In approaching treatment, physicians need to stage a brief intervention—which may need to be repeated over several office visits—to discuss the patient's problem with alcohol.
Brief interventions employ counseling strategies "that we all use every day, not just for alcohol," Dr. O'Connor said. Using the feedback method, physicians outline how they believe patients' alcohol use may be linked to medical problems. Physicians should tell patients how alcohol affects social and mental health, but remember that patients respond more to medical issues, Dr. O'Connor said.
During interventions, physicians should advise at-risk drinkers to cut down, or to abstain if they are abusing or dependent on alcohol. Physicians should also provide patients with a menu of options, such as self-help groups or rehabilitation facilities. They should be empathetic and optimistic about the efficacy of treatment.

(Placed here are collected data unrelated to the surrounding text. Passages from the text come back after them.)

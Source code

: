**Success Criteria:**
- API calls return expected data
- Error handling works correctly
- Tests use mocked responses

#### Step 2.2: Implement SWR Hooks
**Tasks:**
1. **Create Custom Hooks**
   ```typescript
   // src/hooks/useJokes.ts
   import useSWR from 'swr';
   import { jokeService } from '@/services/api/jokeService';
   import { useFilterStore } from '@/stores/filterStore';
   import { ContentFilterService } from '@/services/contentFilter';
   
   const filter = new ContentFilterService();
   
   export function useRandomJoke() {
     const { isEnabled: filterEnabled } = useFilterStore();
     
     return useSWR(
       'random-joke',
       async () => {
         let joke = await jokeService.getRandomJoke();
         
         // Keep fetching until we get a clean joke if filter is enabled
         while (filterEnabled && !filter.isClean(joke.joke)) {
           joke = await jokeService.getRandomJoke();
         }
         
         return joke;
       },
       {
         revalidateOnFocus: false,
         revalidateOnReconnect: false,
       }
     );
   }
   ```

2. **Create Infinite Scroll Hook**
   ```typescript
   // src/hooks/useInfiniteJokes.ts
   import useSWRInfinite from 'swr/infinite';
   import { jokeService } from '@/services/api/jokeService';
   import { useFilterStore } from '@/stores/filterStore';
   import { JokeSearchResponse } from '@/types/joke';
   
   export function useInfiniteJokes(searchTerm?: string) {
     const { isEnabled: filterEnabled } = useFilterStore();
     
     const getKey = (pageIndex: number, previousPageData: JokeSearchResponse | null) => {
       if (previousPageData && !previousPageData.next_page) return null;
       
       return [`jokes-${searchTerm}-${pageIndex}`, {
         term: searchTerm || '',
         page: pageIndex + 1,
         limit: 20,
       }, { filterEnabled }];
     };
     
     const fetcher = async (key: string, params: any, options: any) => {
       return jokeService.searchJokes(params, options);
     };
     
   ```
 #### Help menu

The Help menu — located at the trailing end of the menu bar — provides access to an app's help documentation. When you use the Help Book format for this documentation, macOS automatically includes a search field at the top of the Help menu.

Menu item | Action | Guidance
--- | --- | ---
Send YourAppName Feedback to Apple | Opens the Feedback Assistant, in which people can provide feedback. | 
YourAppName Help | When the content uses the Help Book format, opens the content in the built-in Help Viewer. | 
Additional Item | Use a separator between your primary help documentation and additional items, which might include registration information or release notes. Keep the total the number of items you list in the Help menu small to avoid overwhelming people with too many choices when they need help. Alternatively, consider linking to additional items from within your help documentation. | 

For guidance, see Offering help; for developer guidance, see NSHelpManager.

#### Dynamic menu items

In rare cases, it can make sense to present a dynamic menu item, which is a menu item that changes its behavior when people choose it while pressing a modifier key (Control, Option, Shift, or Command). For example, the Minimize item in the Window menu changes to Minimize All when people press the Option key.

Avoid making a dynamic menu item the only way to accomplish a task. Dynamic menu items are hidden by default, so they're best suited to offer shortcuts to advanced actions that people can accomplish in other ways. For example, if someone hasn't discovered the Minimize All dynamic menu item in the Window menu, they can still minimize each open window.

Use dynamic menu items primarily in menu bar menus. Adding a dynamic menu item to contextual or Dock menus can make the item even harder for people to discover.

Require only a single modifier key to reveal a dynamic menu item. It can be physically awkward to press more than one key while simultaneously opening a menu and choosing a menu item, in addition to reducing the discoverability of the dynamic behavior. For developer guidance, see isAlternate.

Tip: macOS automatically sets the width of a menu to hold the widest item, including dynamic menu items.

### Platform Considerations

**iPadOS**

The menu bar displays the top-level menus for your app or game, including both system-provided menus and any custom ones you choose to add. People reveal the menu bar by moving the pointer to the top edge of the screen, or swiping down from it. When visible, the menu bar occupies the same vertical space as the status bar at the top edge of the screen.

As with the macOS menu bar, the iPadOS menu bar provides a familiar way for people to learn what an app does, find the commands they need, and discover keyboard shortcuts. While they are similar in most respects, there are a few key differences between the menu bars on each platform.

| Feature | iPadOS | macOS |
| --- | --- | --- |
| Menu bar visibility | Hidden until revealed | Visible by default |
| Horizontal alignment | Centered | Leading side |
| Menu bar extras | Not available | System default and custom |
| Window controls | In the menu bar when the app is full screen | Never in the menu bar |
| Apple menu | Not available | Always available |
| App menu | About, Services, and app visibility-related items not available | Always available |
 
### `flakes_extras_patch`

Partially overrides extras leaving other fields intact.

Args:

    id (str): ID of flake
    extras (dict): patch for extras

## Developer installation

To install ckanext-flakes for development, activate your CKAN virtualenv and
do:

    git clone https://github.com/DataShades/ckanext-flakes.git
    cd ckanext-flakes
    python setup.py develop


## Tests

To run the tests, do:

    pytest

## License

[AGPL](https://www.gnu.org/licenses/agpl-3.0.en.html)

Dr. O'Connor said that for at-risk drinkers, studies have shown the effectiveness of providing review materials, prescribing lower doses of alcohol, and having patients track their alcohol use in a "drinking diary." Patients should return in a month for another 15-minute visit. Patients should then receive at least two calls from a nurse two weeks apart.
For patients with more serious alcohol problems, primary care physicians should plan to see them weekly for two months, then biweekly for another two months. Physicians typically treat withdrawal symptoms with benzodiazepines. They also use beta-blockers, alpha-agonists or anti-epileptics. Benzodiazepines can be administered through a fixed-dose schedule, front-loaded dosing or symptom-triggered dosing. According to Dr. O'Connor, research indicates that symptom-triggered dosing may be the most effective, though it must be closely monitored.
"The majority [of patients with alcohol problems] either stop or cut way down," Dr. O'Connor said. Studies indicate that with outpatient treatment, 46% of alcohol dependent patients relapse (go back to drinking five or more drinks per episode) after one year, while 19% remain abstinent. The remainder curtail their alcohol use. With inpatient treatment, 40% of patients relapse within a year, while 35% maintain abstinence.
He said that anecdotal evidence suggests that self-help groups such as Alcoholics Anonymous (AA) can be very effective. Dr O'Connor suggested that physicians visit an open AA meeting. They should also counsel patients to try different meetings until they find one where they feel comfortable.
Dr. O'Connor also mentioned other medications that primary care physicians can use to treat alcohol-dependent patients. One is disulfiram (Antabuse), which physicians in the audience gave mixed reviews.
Another is naltrexone, an opioid antagonist that helps decrease alcohol cravings. (Its contraindications are opioid dependence and liver disease.) Dr. O'Connor reported that in randomized placebo trials and feasibility studies, naltrexone—in combination with counseling—has been effective for treating patients in a primary care setting.
Another promising treatment for relapse prevention is acamprosate, which has undergone European trials but is only now being studied in the United States.